Intersport: Last weekend was even more special than usual, as on top of it's fabulous parkrun, Reigate was host to the Intersport Run Reigate Half Marathon and 10K. It was fantastic to see so many parkrunners at these events, as we know that many of you used your parkrun as part of your training. 

We really enjoyed meeting lots of you at Reigate Priory parkrun, including Alex Heffer who ran the 10K on Sunday, and Run Director Paul Chandler who himself took on the half marathon (pictured above with the race director). We were also filming in Reigate so watch this space! 

There was a fantastic and inspiring atmosphere in Reigate all weekend, made even more special by the presence of Dame Kelly Holmes. Dame Kelly is a strong supporter of parkrun and was the official starter of the Half Marathon and 10K. What a true running icon she is. Our friends from Brooks Running were also with us in the race village, supporting the race. We love their “Run Happy” motto and how passionate they are about promoting a healthy, active lifestyle.

Thank you to everyone who turned up to run, cheer, support and volunteer, and congratulations to all those who crossed the finish lines at events and races all over the country last weekend.

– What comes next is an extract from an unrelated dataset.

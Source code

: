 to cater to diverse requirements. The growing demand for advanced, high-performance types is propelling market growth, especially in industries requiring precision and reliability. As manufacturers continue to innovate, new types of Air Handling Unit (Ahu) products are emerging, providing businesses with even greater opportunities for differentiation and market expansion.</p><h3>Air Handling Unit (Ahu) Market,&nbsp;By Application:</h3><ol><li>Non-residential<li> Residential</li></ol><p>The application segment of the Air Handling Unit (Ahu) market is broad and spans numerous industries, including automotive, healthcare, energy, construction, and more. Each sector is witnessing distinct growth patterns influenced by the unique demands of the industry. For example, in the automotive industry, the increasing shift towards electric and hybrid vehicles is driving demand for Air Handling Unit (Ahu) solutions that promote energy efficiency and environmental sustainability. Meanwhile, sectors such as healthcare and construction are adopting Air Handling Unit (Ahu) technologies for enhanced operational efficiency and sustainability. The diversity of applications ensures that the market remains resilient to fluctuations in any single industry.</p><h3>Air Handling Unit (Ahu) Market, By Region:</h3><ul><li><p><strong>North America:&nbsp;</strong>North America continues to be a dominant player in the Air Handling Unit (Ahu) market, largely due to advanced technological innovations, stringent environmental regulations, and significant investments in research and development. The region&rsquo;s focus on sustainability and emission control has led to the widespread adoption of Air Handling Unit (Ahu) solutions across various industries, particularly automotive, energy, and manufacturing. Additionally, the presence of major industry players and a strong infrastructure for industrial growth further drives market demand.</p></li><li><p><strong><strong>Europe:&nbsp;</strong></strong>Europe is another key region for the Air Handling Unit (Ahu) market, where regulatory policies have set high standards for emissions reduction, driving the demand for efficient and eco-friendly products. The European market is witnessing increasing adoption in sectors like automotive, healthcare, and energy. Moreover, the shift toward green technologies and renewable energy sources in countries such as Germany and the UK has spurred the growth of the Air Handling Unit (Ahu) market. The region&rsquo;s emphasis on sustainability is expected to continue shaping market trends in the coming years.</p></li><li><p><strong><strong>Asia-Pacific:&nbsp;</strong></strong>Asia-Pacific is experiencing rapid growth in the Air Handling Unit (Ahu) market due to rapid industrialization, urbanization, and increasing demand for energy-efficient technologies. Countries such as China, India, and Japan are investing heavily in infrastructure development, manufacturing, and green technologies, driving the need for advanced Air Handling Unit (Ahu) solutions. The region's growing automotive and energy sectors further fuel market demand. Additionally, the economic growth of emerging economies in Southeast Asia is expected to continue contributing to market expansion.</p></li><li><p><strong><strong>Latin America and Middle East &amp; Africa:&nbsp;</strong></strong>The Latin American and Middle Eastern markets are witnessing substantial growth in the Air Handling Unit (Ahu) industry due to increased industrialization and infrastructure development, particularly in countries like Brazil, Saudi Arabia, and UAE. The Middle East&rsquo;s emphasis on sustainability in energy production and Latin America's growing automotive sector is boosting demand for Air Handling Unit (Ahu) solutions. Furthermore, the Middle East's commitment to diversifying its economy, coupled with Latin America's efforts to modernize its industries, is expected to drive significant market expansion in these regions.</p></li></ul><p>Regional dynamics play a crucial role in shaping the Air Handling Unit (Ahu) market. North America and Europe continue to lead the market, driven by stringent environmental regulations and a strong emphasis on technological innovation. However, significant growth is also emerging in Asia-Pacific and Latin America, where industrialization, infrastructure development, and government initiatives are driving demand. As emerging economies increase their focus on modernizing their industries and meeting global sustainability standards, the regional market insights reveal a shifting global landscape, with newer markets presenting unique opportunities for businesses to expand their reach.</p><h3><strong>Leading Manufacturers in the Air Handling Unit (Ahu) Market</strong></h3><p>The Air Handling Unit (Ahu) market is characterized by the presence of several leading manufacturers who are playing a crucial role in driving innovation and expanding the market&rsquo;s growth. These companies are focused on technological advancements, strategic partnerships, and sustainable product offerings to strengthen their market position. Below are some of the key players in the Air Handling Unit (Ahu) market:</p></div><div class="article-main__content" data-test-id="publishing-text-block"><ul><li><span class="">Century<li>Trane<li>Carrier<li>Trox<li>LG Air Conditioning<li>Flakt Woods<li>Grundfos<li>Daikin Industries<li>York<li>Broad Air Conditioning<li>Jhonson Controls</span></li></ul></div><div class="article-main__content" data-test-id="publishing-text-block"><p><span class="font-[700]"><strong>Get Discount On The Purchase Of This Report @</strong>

Autumn is always a fantastic season for running and if you’re after more gear, remember that you can claim 10% off at Intersport as part of our ongoing parkrun partnership price #PPP*. Simply show your parkrun barcode in store (#DFYB!) to claim 10% off running products or use code PARKRUN10 to claim 10% off your entire order online**.

We are always on hand with plenty of expert advice, from tips about running through to gait analysis and finding your perfect shoe; find your nearest store here.

Make sure that you keep sending us your pictures via Twitter @Intersport_UK andInstagram with#loveparkrun and like us onFacebook. 

See you at your next parkrun!

*PPP valid at all participating Intersport stores; see our website for details.
** Not to be used in conjunction with any other offer or promotion.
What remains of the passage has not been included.